Un récent décret prévoit le versement de la prime exceptionnelle aux agents des établissements et services sociaux et médico-sociaux des trois versants de la fonction publique.

Pris pour l’application de l’article 11 de la loi du 25 avril 2020 de finances rectificative pour 2020, un décret du 12 juin 2020 fixe les conditions du versement de la prime exceptionnelle aux personnels des établissements et services publics sociaux et médico-sociaux de la fonction publique hospitalière (FPH), de la fonction publique territoriale (FPT) et de la fonction publique d’État (FPE) dans le cadre de l’épidémie de Covid-19. Le texte permet aux employeurs publics de verser une prime d’un montant de 1 500 euros ou de 1 000 euros aux personnels affectés dans certains des établissements et services mentionnés à l’article L. 312-1 du Code de l’action sociale et des familles (CASF), ainsi qu’aux agents publics exerçant dans les unités de soins de longue durée (USLD) et les établissements d’hébergement pour personnes âgées dépendantes (Ehpad) rattachés à un établissement public de santé (EPS).

  • Le montant maximum de 1 500 euros est réservé aux personnels ayant exercé leurs fonctions entre le 1er mars et le 30 avril 2020 dans les 40 départements les plus touchés par l’épidémie (la liste figure en annexe du décret) ;
  • Les personnels des 61 autres départements bénéficient d’une prime de 1 000 euros.

Cette prime exceptionnelle est exonérée de toutes les cotisations et contributions sociales, ainsi que d’impôt sur le revenu.

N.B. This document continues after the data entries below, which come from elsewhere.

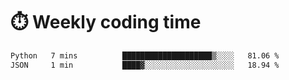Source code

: 
# :stopwatch: Weekly coding time
<!--START_SECTION:waka-->

```txt
Python   7 mins          ████████████████████▒░░░░   81.06 %
JSON     1 min           ████▓░░░░░░░░░░░░░░░░░░░░   18.94 %
```

<!--END_SECTION:waka-->


<!-- <p> <img src="https://github-readme-stats.vercel.app/api?username=cozgerest&show_icons=true&hide_border=false" />  </p> -->

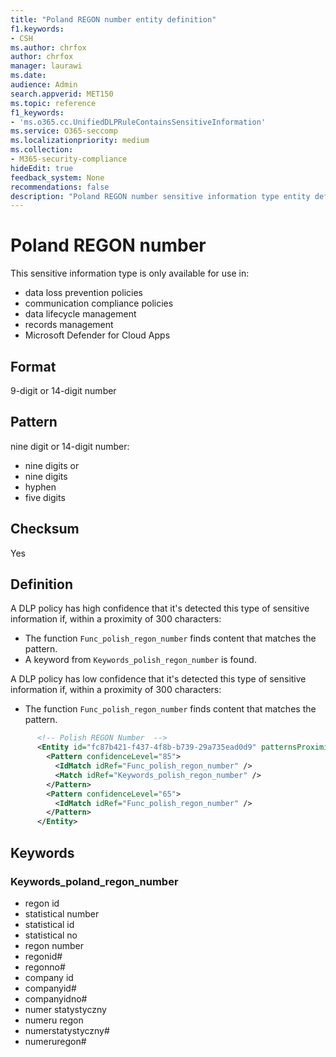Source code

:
 ```yaml
---
title: "Poland REGON number entity definition"
f1.keywords:
- CSH
ms.author: chrfox
author: chrfox
manager: laurawi
ms.date:
audience: Admin
search.appverid: MET150
ms.topic: reference
f1_keywords:
- 'ms.o365.cc.UnifiedDLPRuleContainsSensitiveInformation'
ms.service: O365-seccomp
ms.localizationpriority: medium
ms.collection:
- M365-security-compliance
hideEdit: true
feedback_system: None
recommendations: false
description: "Poland REGON number sensitive information type entity definition."
---
```


# Poland REGON number

This sensitive information type is only available for use in:

- data loss prevention policies
- communication compliance policies
- data lifecycle management
- records management
- Microsoft Defender for Cloud Apps

## Format

9-digit or 14-digit number

## Pattern

nine digit or 14-digit number:

- nine digits
or
- nine digits
- hyphen
- five digits

## Checksum

Yes

## Definition

A DLP policy has high confidence that it's detected this type of sensitive information if, within a proximity of 300 characters:

- The function `Func_polish_regon_number` finds content that matches the pattern.
- A keyword from `Keywords_polish_regon_number` is found.

A DLP policy has low confidence that it's detected this type of sensitive information if, within a proximity of 300 characters:

- The function `Func_polish_regon_number` finds content that matches the pattern.

```xml
      <!-- Polish REGON Number  -->
      <Entity id="fc87b421-f437-4f8b-b739-29a735ead0d9" patternsProximity="300" recommendedConfidence="85">
        <Pattern confidenceLevel="85">
          <IdMatch idRef="Func_polish_regon_number" />
          <Match idRef="Keywords_polish_regon_number" />
        </Pattern>
        <Pattern confidenceLevel="65">
          <IdMatch idRef="Func_polish_regon_number" />
        </Pattern>
      </Entity>
```

## Keywords

### Keywords_poland_regon_number

- regon id
- statistical number
- statistical id
- statistical no
- regon number
- regonid#
- regonno#
- company id
- companyid#
- companyidno#
- numer statystyczny
- numeru regon
- numerstatystyczny#
- numeruregon#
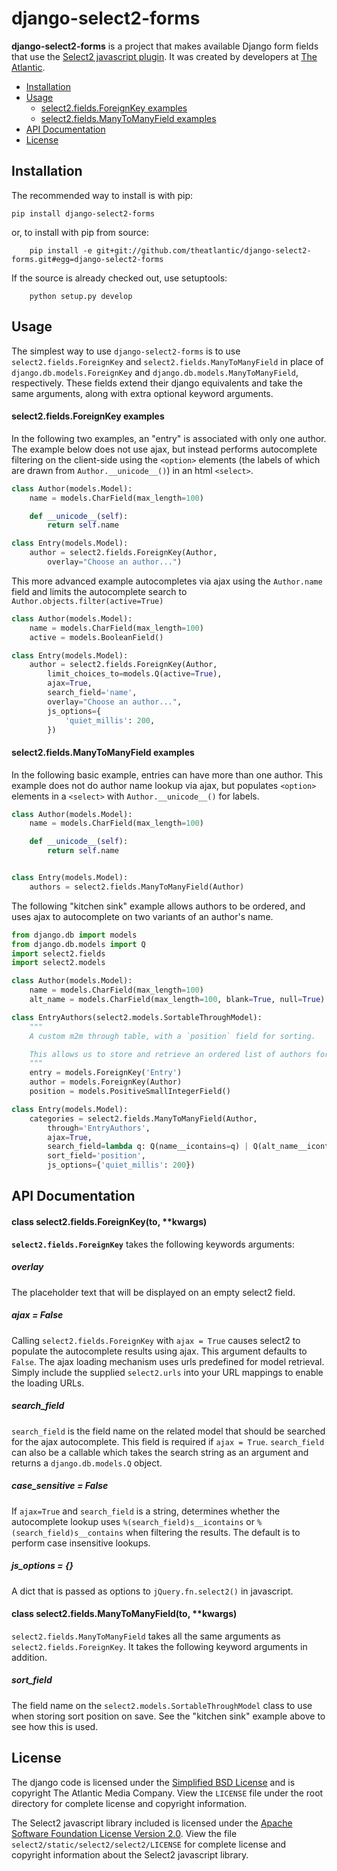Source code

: django-select2-forms
====================

**django-select2-forms** is a project that makes available Django form fields that
use the [Select2 javascript plugin](http://ivaynberg.github.com/select2/). It was
created by developers at [The Atlantic](http://www.theatlantic.com/).

* [Installation](#installation)
* [Usage](#usage)
   * [select2.fields.ForeignKey examples](#select2fieldsforeignkey-examples)
   * [select2.fields.ManyToManyField examples](#select2fieldsmanyomanyfield-examples)
* [API Documentation](#api-documentation)
* [License](#license)

Installation
------------

The recommended way to install is with pip:

    pip install django-select2-forms

or, to install with pip from source:

        pip install -e git+git://github.com/theatlantic/django-select2-forms.git#egg=django-select2-forms

If the source is already checked out, use setuptools:

        python setup.py develop

Usage
-----

The simplest way to use `django-select2-forms` is to use `select2.fields.ForeignKey` and `select2.fields.ManyToManyField` in place of `django.db.models.ForeignKey` and `django.db.models.ManyToManyField`, respectively. These fields extend their django equivalents and take the same arguments, along with extra optional keyword arguments.

#### select2.fields.ForeignKey examples

In the following two examples, an "entry" is associated with only one author. The example below does not use ajax, but instead performs autocomplete filtering on the client-side using the `<option>` elements (the labels of which are drawn from `Author.__unicode__()`) in an html `<select>`.

```python
class Author(models.Model):
    name = models.CharField(max_length=100)

    def __unicode__(self):
        return self.name

class Entry(models.Model):
    author = select2.fields.ForeignKey(Author,
        overlay="Choose an author...")
```

This more advanced example autocompletes via ajax using the `Author.name` field and limits the autocomplete search to `Author.objects.filter(active=True)`

```python
class Author(models.Model):
    name = models.CharField(max_length=100)
    active = models.BooleanField()

class Entry(models.Model):
    author = select2.fields.ForeignKey(Author,
        limit_choices_to=models.Q(active=True),
        ajax=True,
        search_field='name',
        overlay="Choose an author...",
        js_options={
            'quiet_millis': 200,
        })
```

#### select2.fields.ManyToManyField examples

In the following basic example, entries can have more than one author. This
example does not do author name lookup via ajax, but populates `<option>` elements in a `<select>` with `Author.__unicode__()` for labels.

```python
class Author(models.Model):
    name = models.CharField(max_length=100)

    def __unicode__(self):
        return self.name


class Entry(models.Model):
    authors = select2.fields.ManyToManyField(Author)
```

The following "kitchen sink" example allows authors to be ordered, and uses ajax to autocomplete on two variants of an author's name.

```python
from django.db import models
from django.db.models import Q
import select2.fields
import select2.models

class Author(models.Model):
    name = models.CharField(max_length=100)
    alt_name = models.CharField(max_length=100, blank=True, null=True)

class EntryAuthors(select2.models.SortableThroughModel):
    """
    A custom m2m through table, with a `position` field for sorting.

    This allows us to store and retrieve an ordered list of authors for an entry.
    """
    entry = models.ForeignKey('Entry')
    author = models.ForeignKey(Author)
    position = models.PositiveSmallIntegerField()

class Entry(models.Model):
    categories = select2.fields.ManyToManyField(Author,
        through='EntryAuthors',
        ajax=True,
        search_field=lambda q: Q(name__icontains=q) | Q(alt_name__icontains=q),
        sort_field='position',
        js_options={'quiet_millis': 200})
```

API Documentation
-----------------

#### class select2.fields.ForeignKey(to, **kwargs)

<b>`select2.fields.ForeignKey`</b> takes the following keywords arguments:

##### overlay

The placeholder text that will be displayed on an empty select2 field.

##### ajax = False

Calling `select2.fields.ForeignKey` with `ajax = True` causes select2 to populate the autocomplete results using ajax. This argument defaults to `False`.
The ajax loading mechanism uses urls predefined for model retrieval. Simply include the supplied `select2.urls` into your URL mappings to enable the loading URLs.

##### search_field

`search_field` is the field name on the related model that should be searched for the ajax autocomplete. This field is required if `ajax = True`. `search_field` can also be a callable which takes the search string as an argument and returns a `django.db.models.Q` object. 


##### case_sensitive = False

If `ajax=True` and `search_field` is a string, determines whether the autocomplete lookup uses `%(search_field)s__icontains` or `%(search_field)s__contains` when filtering the results. The default is to perform case insensitive lookups.

##### js_options = {}

A dict that is passed as options to `jQuery.fn.select2()` in javascript.

#### class select2.fields.ManyToManyField(to, **kwargs)

`select2.fields.ManyToManyField` takes all the same arguments as `select2.fields.ForeignKey`. It takes the following keyword arguments in addition.

##### sort_field

The field name on the `select2.models.SortableThroughModel` class to use when storing sort position on save. See the "kitchen sink" example above to see how this is used.


License
-------
The django code is licensed under the
[Simplified BSD License](http://opensource.org/licenses/BSD-2-Clause) and
is copyright The Atlantic Media Company. View the `LICENSE` file under the
root directory for complete license and copyright information.

The Select2 javascript library included is licensed under the
[Apache Software Foundation License Version 2.0](http://www.apache.org/licenses/LICENSE-2.0).
View the file `select2/static/select2/select2/LICENSE` for complete license
and copyright information about the Select2 javascript library.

Elle est cumulable avec tout autre élément de rémunération lié à la manière de servir, à l’engagement professionnel, aux résultats ou à la performance ou versée en compensation des heures supplémentaires, des gardes hospitalières, des astreintes et interventions dans le cadre de ces astreintes, précise le décret. La prime exceptionnelle fait l’objet d’un versement unique et n’est pas reconductible.

Son montant est réduit de moitié en cas d’absence d’au moins 15 jours calendaires pendant la période allant du 1er mars au 30 avril 2020. Les agents absents plus de 30 jours calendaires au cours de cette même période de référence ne sont, quant à eux, pas éligibles au versement de la prime. L’absence est constituée par tout motif autre que :

  • Le congé de maladie, l’accident de travail, la maladie professionnelle, « dès lors que ces trois motifs bénéficient d’une présomption d’imputabilité au virus Covid-19 », stipule le texte ;
  • Les congés annuels et les congés au titre de la réduction du temps de travail pris au cours de la période mentionnée ci-dessus.